G. B. Burlotto | Piedmont
The first time I visited Italy, I landed in Turino and was quickly swept away into the heart of Barolo, an area I knew and appreciated (which is putting it lightly) but didn’t realize how intensely captivating it would become. It was pitch black evening when I arrived and I was escorted by a producer into the small town of La Morra where a group of us oenophiles stayed up until an outrageous hour consuming numerous vintages of Barolo from a variety of cru sites and producers paired with tantalizing melt-in-your-mouth prosciutto and carne crudo. That night I knew I landed in one of the regions of my dreams.
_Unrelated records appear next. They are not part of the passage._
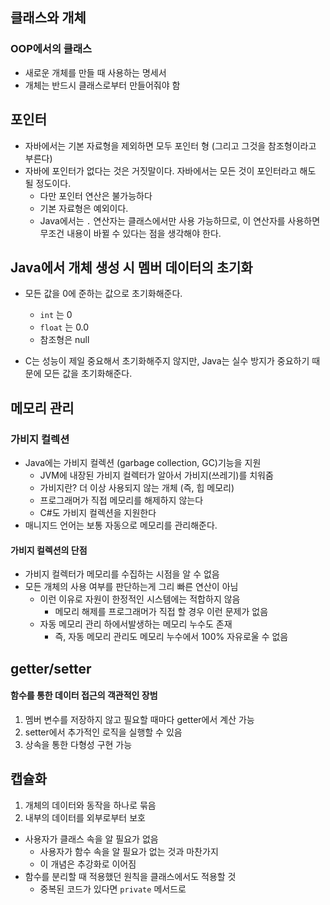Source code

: ## 클래스와 개체

### OOP에서의 클래스

- 새로운 개체를 만들 때 사용하는 명세서
- 개체는 반드시 클래스로부터 만들어줘야 함



## 포인터

- 자바에서는 기본 자료형을 제외하면 모두 포인터 형 (그리고 그것을 참조형이라고 부른다)
- 자바에 포인터가 없다는 것은 거짓말이다. 자바에서는 모든 것이 포인터라고 해도 될 정도이다.
  - 다만 포인터 연산은 불가능하다
  - 기본 자료형은 예외이다.
  - Java에서는 `.` 연산자는 클래스에서만 사용 가능하므로, 이 연산자를 사용하면 무조건 내용이 바뀔 수 있다는 점을 생각해야 한다.

## Java에서 개체 생성 시 멤버 데이터의 초기화

- 모든 값을 0에 준하는 값으로 초기화해준다.
  - `int` 는 0
  - `float` 는 0.0
  - 참조형은 null

- C는 성능이 제일 중요해서 초기화해주지 않지만, Java는 실수 방지가 중요하기 때문에 모든 값을 초기화해준다.

## 메모리 관리

### 가비지 컬렉션

- Java에는 가비지 컬렉션 (garbage collection, GC)기능을 지원
  - JVM에 내장된 가비지 컬렉터가 알아서 가비지(쓰레기)를 치워줌
  - 가비지란? 더 이상 사용되지 않는 개체 (즉, 힙 메모리)
  - 프로그래머가 직접 메모리를 해제하지 않는다
  - C#도 가비지 컬렉션을 지원한다
- 매니지드 언어는 보통 자동으로 메모리를 관리해준다.

#### 가비지 컬렉션의 단점

- 가비지 컬렉터가 메모리를 수집하는 시점을 알 수 없음
- 모든 개체의 사용 여부를 판단하는게 그리 빠른 연산이 아님
  - 이런 이유로 자원이 한정적인 시스템에는 적합하지 않음
    - 메모리 해제를 프로그래머가 직접 할 경우 이런 문제가 없음
  - 자동 메모리 관리 하에서발생하는 메모리 누수도 존재
    - 즉, 자동 메모리 관리도 메모리 누수에서 100% 자유로울 수 없음



## getter/setter

#### 함수를 통한 데이터 접근의 객관적인 장범

1. 멤버 변수를 저장하지 않고 필요할 때마다 getter에서 계산 가능
2. setter에서 추가적인 로직을 실행할 수 있음
3. 상속을 통한 다형성 구현 가능



## 캡슐화

1. 개체의 데이터와 동작을 하나로 묶음
2. 내부의 데이터를 외부로부터 보호

- 사용자가 클래스 속을 알 필요가 없음
  - 사용자가 함수 속을 알 필요가 없는 것과 마찬가지
  - 이 개념은 추강화로 이어짐
- 함수를 분리할 때 적용했던 원칙을 클래스에서도 적용할 것
  - 중복된 코드가 있다면 `private` 메서드로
Fast forward a number of years to when I joined Metrovino and stumbled upon a handful of producers I was not overly familiar with due to their exclusivity in this shop. Having devoted the past 4 years of my career strictly to Italian wines, naturally I gravitated towards that section of the store and started tasting my way through. It was here that I met the first wines I loved so much that I pushed them upon people until they were gone for the year – and both of them happened to be from the same producer, who of course has an extensive history within Piedmont; Comm G.B. Burlotto.
The namesake of the estate, Giovan Battista (G.B.) Burlotto, spent seventy-seven years as a winemaker and his accomplishments were revered worldwide. He was the official supplier to the house of Savoy, which once ruled Piedmont, not only making himself well known but also his village of origin – Verduno. He was the pioneer in the area of selling wine in bottles rather than in casks – a feat that followed the trend in the time in Bordeaux and forever changed the way we consume wine as well as the wines we across the pond have access to. Following G.B.’s death in 1927, the Burlotto estate faded as that same revolutionary ideology was not matched until the current winemaker, G.B.’s great-great-grandson Fabio Alessandria, took over. Fabio has continued the legacy of mind-boggling Barolo from the famous cru sites of Monvigliero and Cannubi Cru, as well as production of other varieties ideal for the Verduno area which includes the incredibly value priced and rapaciously pleasing Pelaverga.
The Burlotto estate is comprised of 12 hectares, 9 of which are situated in the northernmost commune of Verduno - known for the ideal and comprehensively south facing orientation, and 12/12 hectares known for producing wines you should put in your glass.